The book has a comprehensive discussion of compilation and linking, as well as how data types are implemented in memory. Sections on functional and logical programming (illustrated with Scheme and Prolog, which are often used in AI research) can expand your understanding of how programming languages work. Final sections on the advantages--and complexities--of concurrent processing, plus a nice treatment of code optimization techniques, round out the text here. Each chapter provides numerous exercises, so you can try out the ideas on your own.

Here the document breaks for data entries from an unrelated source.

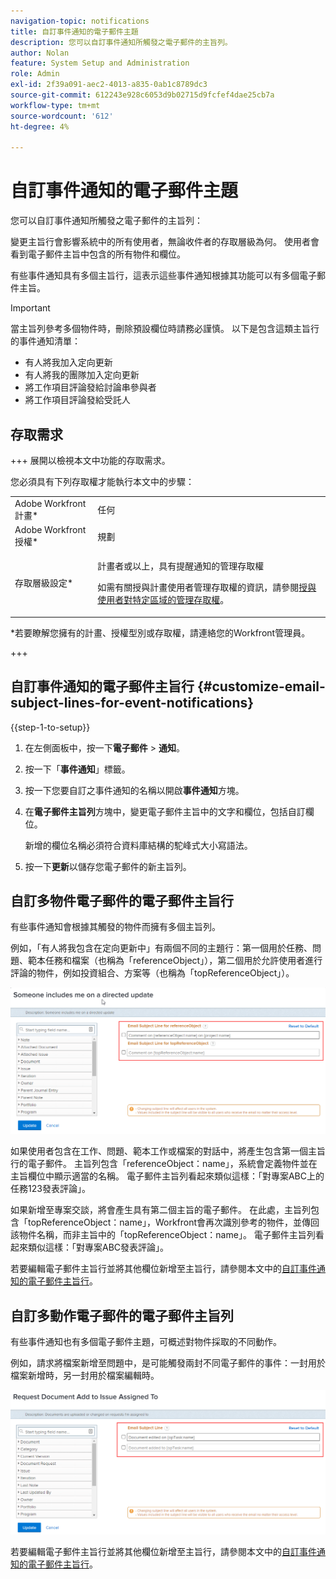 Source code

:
 ```yaml
---
navigation-topic: notifications
title: 自訂事件通知的電子郵件主題
description: 您可以自訂事件通知所觸發之電子郵件的主旨列。
author: Nolan
feature: System Setup and Administration
role: Admin
exl-id: 2f39a091-aec2-4013-a835-0ab1c8789dc3
source-git-commit: 612243e928c6053d9b02715d9fcfef4dae25cb7a
workflow-type: tm+mt
source-wordcount: '612'
ht-degree: 4%

---
```


# 自訂事件通知的電子郵件主題

您可以自訂事件通知所觸發之電子郵件的主旨列：

變更主旨行會影響系統中的所有使用者，無論收件者的存取層級為何。 使用者會看到電子郵件主旨中包含的所有物件和欄位。

有些事件通知具有多個主旨行，這表示這些事件通知根據其功能可以有多個電子郵件主旨。

>[!IMPORTANT]
>
>當主旨列參考多個物件時，刪除預設欄位時請務必謹慎。 以下是包含這類主旨行的事件通知清單：
>
>* 有人將我加入定向更新
>* 有人將我的團隊加入定向更新
>* 將工作項目評論發給討論串參與者
>* 將工作項目評論發給受託人
>

## 存取需求

+++ 展開以檢視本文中功能的存取需求。

您必須具有下列存取權才能執行本文中的步驟：

<table style="table-layout:auto"> 
 <col> 
 </col> 
 <col> 
 </col> 
 <tbody> 
  <tr> 
   <td role="rowheader">Adobe Workfront計畫*</td> 
   <td>任何</td> 
  </tr> 
  <tr> 
   <td role="rowheader">Adobe Workfront授權*</td> 
   <td>規劃</td> 
  </tr> 
  <tr> 
   <td role="rowheader">存取層級設定*</td> 
   <td> <p>計畫者或以上，具有提醒通知的管理存取權</p> <p>如需有關授與計畫使用者管理存取權的資訊，請參閱<a href="../../../administration-and-setup/add-users/configure-and-grant-access/grant-users-admin-access-certain-areas.md" class="MCXref xref">授與使用者對特定區域的管理存取權</a>。</p> </td> 
  </tr> 
 </tbody> 
</table>

&#42;若要瞭解您擁有的計畫、授權型別或存取權，請連絡您的Workfront管理員。

+++

## 自訂事件通知的電子郵件主旨行 {#customize-email-subject-lines-for-event-notifications}

{{step-1-to-setup}}

1. 在左側面板中，按一下&#x200B;**電子郵件** > **通知**。

1. 按一下「**事件通知**」標籤。
1. 按一下您要自訂之事件通知的名稱以開啟&#x200B;**事件通知**&#x200B;方塊。
1. 在&#x200B;**電子郵件主旨列**&#x200B;方塊中，變更電子郵件主旨中的文字和欄位，包括自訂欄位。

   新增的欄位名稱必須符合資料庫結構的駝峰式大小寫語法。<!--For more information about how our objects and their fields are named in the Workfront database, see the [Adobe Workfront API](../../../wf-api/workfront-api.md).-->

1. 按一下&#x200B;**更新**&#x200B;以儲存您電子郵件的新主旨列。

## 自訂多物件電子郵件的電子郵件主旨行

有些事件通知會根據其觸發的物件而擁有多個主旨列。

例如，「有人將我包含在定向更新中」有兩個不同的主題行：第一個用於任務、問題、範本任務和檔案（也稱為「referenceObject」），第二個用於允許使用者進行評論的物件，例如投資組合、方案等（也稱為「topReferenceObject」）。

![事件不是多個主旨列](assets/Ev-not-mult-subj-lines.png)

如果使用者包含在工作、問題、範本工作或檔案的對話中，將產生包含第一個主旨行的電子郵件。 主旨列包含「referenceObject：name」，系統會定義物件並在主旨欄位中顯示適當的名稱。 電子郵件主旨列看起來類似這樣：「對專案ABC上的任務123發表評論」。

如果新增至專案交談，將會產生具有第二個主旨的電子郵件。 在此處，主旨列包含「topReferenceObject：name」，Workfront會再次識別參考的物件，並傳回該物件名稱，而非主旨中的「topReferenceObject：name」。 電子郵件主旨列看起來類似這樣：「對專案ABC發表評論」。

若要編輯電子郵件主旨行並將其他欄位新增至主旨行，請參閱本文中的[自訂事件通知的電子郵件主旨行](#customize-email-subject-lines-for-event-notifications)。

## 自訂多動作電子郵件的電子郵件主旨列

有些事件通知也有多個電子郵件主題，可概述對物件採取的不同動作。

例如，請求將檔案新增至問題中，是可能觸發兩封不同電子郵件的事件：一封用於檔案新增時，另一封用於檔案編輯時。

![事件不同的動作](assets/ev-not-mult-subj-lines-diff-actions.png)

若要編輯電子郵件主旨行並將其他欄位新增至主旨行，請參閱本文中的[自訂事件通知的電子郵件主旨行](#customize-email-subject-lines-for-event-notifications)。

Students will benefit from the practical examples here, drawn from a wide range of languages. If you are a self-taught developer, the very approachable tutorial can give you perspective on the formal definitions of many computer languages, which can help you master new ones more effectively. --Richard Dragan
Topics covered: A survey of today's programming languages, compilation vs. interpretation, the compilation process, regular expression and context-free grammars, scanners and parsers, names, scopes and bindings, scope rules, overloading, semantic analysis, introduction to computer architecture, representing data, instruction sets, 680x0 and MIPs architectures, control flow and expression evaluation, iteration and recursion, data types, type checking, records, arrays, strings, sets, pointers, lists, file I/O, subroutines, calling sequences and parameter passing, exception handling, coroutines, compile back-end processing, code generation, linking, object-oriented programming basics, encapsulation and inheritance, late binding, multiple inheritance, functional and logical languages, Scheme and Prolog, programming with concurrency, shared memory and message passing, and code optimization techniques.